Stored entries
- - -

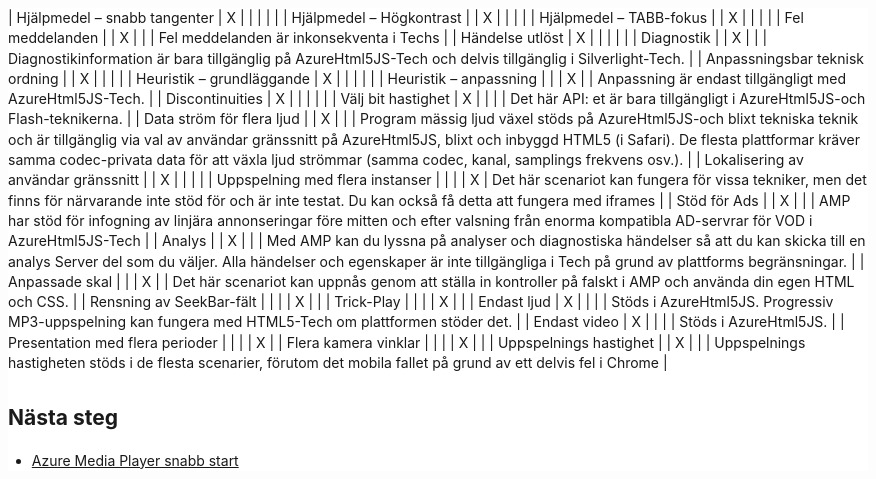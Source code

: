 | Hjälpmedel – snabb tangenter                 | X      |                  |          |             |                                                                                                                      |
| Hjälpmedel – Högkontrast           |        | X                |          |             |                                                                                                                      |
| Hjälpmedel – TABB-fokus               |        | X                |          |             |                                                                                                                      |
| Fel meddelanden                         |        | X                |          |             | Fel meddelanden är inkonsekventa i Techs                                                                         |
| Händelse utlöst                        | X      |                  |          |             |                                                                                                                      |
| Diagnostik                             |        | X                |          |             | Diagnostikinformation är bara tillgänglig på AzureHtml5JS-Tech och delvis tillgänglig i Silverlight-Tech. |
| Anpassningsbar teknisk ordning                 |        | X                |          |             |                                                                                                                      |
| Heuristik – grundläggande                      | X      |                  |          |             |                                                                                                                      |
| Heuristik – anpassning              |        |                  | X        |             | Anpassning är endast tillgängligt med AzureHtml5JS-Tech.                                                          |
| Discontinuities                         | X      |                  |          |             |                                                                                                                      |
| Välj bit hastighet                          | X      |                  |          |             | Det här API: et är bara tillgängligt i AzureHtml5JS-och Flash-teknikerna.                                                    |
| Data ström för flera ljud                      |        | X                |          |             | Program mässig ljud växel stöds på AzureHtml5JS-och blixt tekniska teknik och är tillgänglig via val av användar gränssnitt på AzureHtml5JS, blixt och inbyggd HTML5 (i Safari).  De flesta plattformar kräver samma codec-privata data för att växla ljud strömmar (samma codec, kanal, samplings frekvens osv.). |
| Lokalisering av användar gränssnitt                         |        | X                |          |             |                                                                                                                      |
| Uppspelning med flera instanser                 |        |                  |          | X           | Det här scenariot kan fungera för vissa tekniker, men det finns för närvarande inte stöd för och är inte testat. Du kan också få detta att fungera med iframes |
| Stöd för Ads                             |        | X                |          |             | AMP har stöd för infogning av linjära annonseringar före mitten och efter valsning från enorma kompatibla AD-servrar för VOD i AzureHtml5JS-Tech |
| Analys                               |        | X                |          |             | Med AMP kan du lyssna på analyser och diagnostiska händelser så att du kan skicka till en analys Server del som du väljer.  Alla händelser och egenskaper är inte tillgängliga i Tech på grund av plattforms begränsningar.                                                                            |
| Anpassade skal                            |        |                  | X        |             | Det här scenariot kan uppnås genom att ställa in kontroller på falskt i AMP och använda din egen HTML och CSS.           |
| Rensning av SeekBar-fält                      |        |                  |          | X           |                                                                                                                      |
| Trick-Play                              |        |                  |          | X           |                                                                                                                      |
| Endast ljud                              | X      |                  |          |           | Stöds i AzureHtml5JS. Progressiv MP3-uppspelning kan fungera med HTML5-Tech om plattformen stöder det.                                                                                                        |
| Endast video                              | X      |                  |          |           | Stöds i AzureHtml5JS.                                                                                                        |
| Presentation med flera perioder               |        |                  |          | X                                                                                                                                  |
| Flera kamera vinklar                  |        |                  |          | X           |                                                                                                                      |
| Uppspelnings hastighet                          |        | X                |          |             | Uppspelnings hastigheten stöds i de flesta scenarier, förutom det mobila fallet på grund av ett delvis fel i Chrome                 |

## <a name="next-steps"></a>Nästa steg ##
- [Azure Media Player snabb start](azure-media-player-quickstart.md)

- - -

Aim of the exercise:
Above are the records; from them, give again exactly the lines from the one containing "Fel meddelanden är" to the one containing "frekvens osv.). |", both lines included, and nothing more.

Expected output:
| Fel meddelanden                         |        | X                |          |             | Fel meddelanden är inkonsekventa i Techs                                                                         |
| Händelse utlöst                        | X      |                  |          |             |                                                                                                                      |
| Diagnostik                             |        | X                |          |             | Diagnostikinformation är bara tillgänglig på AzureHtml5JS-Tech och delvis tillgänglig i Silverlight-Tech. |
| Anpassningsbar teknisk ordning                 |        | X                |          |             |                                                                                                                      |
| Heuristik – grundläggande                      | X      |                  |          |             |                                                                                                                      |
| Heuristik – anpassning              |        |                  | X        |             | Anpassning är endast tillgängligt med AzureHtml5JS-Tech.                                                          |
| Discontinuities                         | X      |                  |          |             |                                                                                                                      |
| Välj bit hastighet                          | X      |                  |          |             | Det här API: et är bara tillgängligt i AzureHtml5JS-och Flash-teknikerna.                                                    |
| Data ström för flera ljud                      |        | X                |          |             | Program mässig ljud växel stöds på AzureHtml5JS-och blixt tekniska teknik och är tillgänglig via val av användar gränssnitt på AzureHtml5JS, blixt och inbyggd HTML5 (i Safari).  De flesta plattformar kräver samma codec-privata data för att växla ljud strömmar (samma codec, kanal, samplings frekvens osv.). |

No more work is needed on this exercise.